Il ne fait aucun doute que la révision du guide alimentaire et les nouvelles politiques en matière d’étiquetage nutritionnel amélioreront la santé de la population.
Texte d’opinion par Mary L’ABBÉ
Après un long processus, la mise à jour du Guide alimentaire canadien et la réforme de l’étiquetage nutritionnel sont sur le point de devenir réalité. Les propositions mises de l’avant par Santé Canada ont fait l’objet de consultations publiques et, comme on devait s’y attendre malheureusement, de pressions exercées par l’industrie.
Nous avons tous le droit de nous exprimer sur les politiques, cependant nous devons nous assurer que les décisions prises par nos gouvernements sont fondées sur des preuves scientifiques impartiales, et non sur le pouvoir de persuasion de l’industrie des aliments transformés et les moyens dont elle dispose.
Les conflits d’intérêts et les interventions de l’industrie doivent être mis au grand jour, et nous devons les empêcher d’influencer les décisions de santé publique. Après tout, le but de ces politiques n’est pas d’imposer une façon de s’alimenter, mais bien de faciliter les choix éclairés qui améliorent la santé.
Le guide alimentaire ne s’adresse pas seulement à monsieur et madame Tout-le-monde : il sert aussi de référence aux programmes alimentaires des écoles et à une foule d’autres établissements, comme les garderies, les hôpitaux, les foyers pour personnes âgées et les prisons. C’est un outil éducatif sans pareil pour améliorer la santé de la population.
Les exigences en matière d’emballage sont importantes et influencent les choix alimentaires, comme le montrent de nombreuses études. Malheureusement, celle que j’ai menée l’année dernière montre que l’emballage des aliments cache encore certaines choses aux consommateurs.
Nous avons constaté que 85 % des produits qui se vantent d’avoir une teneur réduite en sucre en contenaient tout de même une quantité excessive. La plupart des produits qui indiquent ne contenir aucun sucre ajouté ou avoir une teneur réduite en sucre ne contenaient pas moins de calories, même si, selon nos travaux, la plupart des consommateurs s’attendent à une teneur réduite en calories en lisant de telles affirmations.
Ce n’est pas un hasard si l’industrie alimentaire investit autant dans ses emballages. L’information qu’exige le gouvernement – notamment le tableau de valeur nutritive, son contenu et l’endroit où il doit figurer – influence directement notre alimentation.
L’instauration de mises en garde claires et hautement visibles sur le devant des emballages de produits à teneur élevée en gras saturés, en sodium ou en sucre est pleine de bon sens et saura informer les consommateurs, qui seront ainsi mieux outillés pour faire des choix sains.
L’importance capitale des retombées à long terme de ces mesures justifie tout à fait le processus adopté par le gouvernement fédéral. D’ailleurs, une lettre signée par 26 experts en nutrition a récemment été envoyée à Santé Canada, soulignant que les données scientifiques démontrent clairement qu’une consommation excessive d’aliments et de boissons à forte teneur en calories, en sucre ajouté, en sodium et en gras saturés est néfaste pour la santé.

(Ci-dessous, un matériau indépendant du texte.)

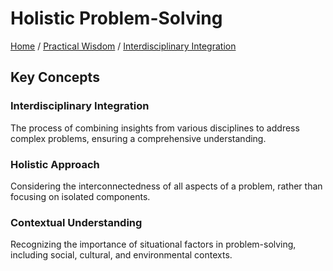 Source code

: # Holistic Problem-Solving

[Home](../../../../README.md) / [Practical Wisdom](../../../../practical_wisdom/README.md) / [Interdisciplinary Integration](../../../practical_wisdom/interdisciplinary_integration/README.md)

## Key Concepts

### Interdisciplinary Integration

The process of combining insights from various disciplines to address complex problems, ensuring a comprehensive understanding.

### Holistic Approach

Considering the interconnectedness of all aspects of a problem, rather than focusing on isolated components.

### Contextual Understanding

Recognizing the importance of situational factors in problem-solving, including social, cultural, and environmental contexts.

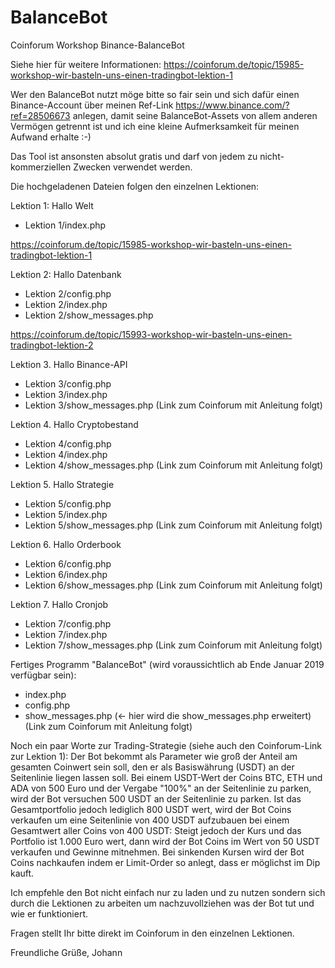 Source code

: # BalanceBot
Coinforum Workshop Binance-BalanceBot

Siehe hier für weitere Informationen:
https://coinforum.de/topic/15985-workshop-wir-basteln-uns-einen-tradingbot-lektion-1

Wer den BalanceBot nutzt möge bitte so fair sein und sich dafür einen Binance-Account über meinen Ref-Link https://www.binance.com/?ref=28506673  anlegen, damit seine BalanceBot-Assets von allem anderen Vermögen getrennt ist und ich eine kleine Aufmerksamkeit für meinen Aufwand erhalte :-)

Das Tool ist ansonsten absolut gratis und darf von jedem zu nicht-kommerziellen Zwecken verwendet werden.

Die hochgeladenen Dateien folgen den einzelnen Lektionen:

Lektion 1: Hallo Welt
- Lektion 1/index.php

https://coinforum.de/topic/15985-workshop-wir-basteln-uns-einen-tradingbot-lektion-1

Lektion 2: Hallo Datenbank
- Lektion 2/config.php
- Lektion 2/index.php
- Lektion 2/show_messages.php

https://coinforum.de/topic/15993-workshop-wir-basteln-uns-einen-tradingbot-lektion-2

Lektion 3. Hallo Binance-API
- Lektion 3/config.php
- Lektion 3/index.php
- Lektion 3/show_messages.php
(Link zum Coinforum mit Anleitung folgt)

Lektion 4. Hallo Cryptobestand
- Lektion 4/config.php
- Lektion 4/index.php
- Lektion 4/show_messages.php
(Link zum Coinforum mit Anleitung folgt)

Lektion 5. Hallo Strategie
- Lektion 5/config.php
- Lektion 5/index.php
- Lektion 5/show_messages.php
(Link zum Coinforum mit Anleitung folgt)

Lektion 6. Hallo Orderbook
- Lektion 6/config.php
- Lektion 6/index.php
- Lektion 6/show_messages.php
(Link zum Coinforum mit Anleitung folgt)

Lektion 7. Hallo Cronjob
- Lektion 7/config.php
- Lektion 7/index.php
- Lektion 7/show_messages.php
(Link zum Coinforum mit Anleitung folgt)

Fertiges Programm "BalanceBot" (wird voraussichtlich ab Ende Januar 2019 verfügbar sein):
- index.php
- config.php
- show_messages.php (<- hier wird die show_messages.php erweitert)
(Link zum Coinforum mit Anleitung folgt)

Noch ein paar Worte zur Trading-Strategie (siehe auch den Coinforum-Link zur Lektion 1):
Der Bot bekommt als Parameter wie groß der Anteil am gesamten Coinwert sein soll, den er als Basiswährung (USDT) an der Seitenlinie liegen lassen soll.
Bei einem USDT-Wert der Coins BTC, ETH und ADA von 500 Euro und der Vergabe "100%" an der Seitenlinie zu parken, wird der Bot versuchen 500 USDT an der Seitenlinie zu parken. Ist das Gesamtportfolio jedoch lediglich 800 USDT wert, wird der Bot Coins verkaufen um eine Seitenlinie von 400 USDT aufzubauen bei einem Gesamtwert aller Coins von 400 USDT:
Steigt jedoch der Kurs und das Portfolio ist 1.000 Euro wert, dann wird der Bot Coins im Wert von 50 USDT verkaufen und Gewinne mitnehmen.
Bei sinkenden Kursen wird der Bot Coins nachkaufen indem er Limit-Order so anlegt, dass er möglichst im Dip kauft.

Ich empfehle den Bot nicht einfach nur zu laden und zu nutzen sondern sich durch die Lektionen zu arbeiten um nachzuvollziehen was der Bot tut und wie er funktioniert.

Fragen stellt Ihr bitte direkt im Coinforum in den einzelnen Lektionen.

Freundliche Grüße, Johann

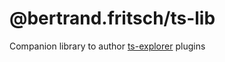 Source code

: # @bertrand.fritsch/ts-lib

Companion library to author [ts-explorer](https://github.com/BertrandFritsch/ts-explorer) plugins
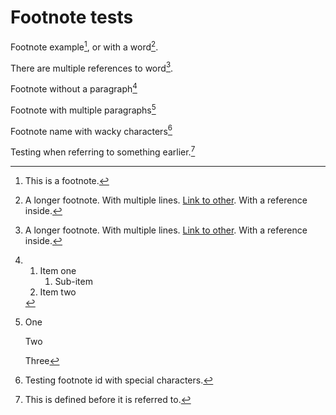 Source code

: # Footnote tests

Footnote example[^1], or with a word[^word].

[^1]: This is a footnote.

[^word]: A longer footnote.
    With multiple lines. [Link to other](other.md).
    With a reference inside.[^1]

There are multiple references to word[^word].

Footnote without a paragraph[^para]

[^para]:
    1. Item one
       1. Sub-item
    2. Item two

Footnote with multiple paragraphs[^multiple]

[^define-before-use]: This is defined before it is referred to.

[^multiple]:
    One

    Two

    Three

[^unused]: This footnote is defined by not used.

Footnote name with wacky characters[^"wacky"]

[^"wacky"]: Testing footnote id with special characters.

Testing when referring to something earlier.[^define-before-use]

Des millions de nos concitoyens vivent avec une maladie liée à l’alimentation, ce qui entraîne des dépenses s’élevant à 26 milliards $ par année, sans compter que ces maladies ont causé 47 000 morts en 2016 et que près d’un enfant sur trois a un poids malsain. Nous ne pouvons pas laisser l’industrie alimentaire affaiblir les mesures actuelles pour favoriser ses ventes au détriment de la santé de la population.
Les critiques brandissent des épouvantails en véhiculant que les mesures envisagées cherchent à imposer des choix alimentaires à la population et à nuire à l’agriculture canadienne, ce qui est loin d’être le cas. Cette dernière joue un rôle crucial en produisant des aliments de bonne qualité dont nous avons besoin chaque jour, ce qui ne changera pas de sitôt.
Ce qui doit changer, c’est l’augmentation de la prévalence de l’obésité et des maladies liées à l’alimentation, une tendance que peut potentiellement renverser la stratégie fédérale en matière de saine alimentation.
Mary L’Abbé, Ph. D, est titulaire de la chaire Earle W. McHenry et doyenne du département des sciences de la nutrition à la Faculté de médecine de l’Université de Toronto, où elle mène le groupe de travail sur les politiques de santé publique en matière d’alimentation et de nutrition. Mme L’Abbé est aussi conseillère auprès de l’Organisation mondiale de la Santé et d’EvidenceNetwork.ca.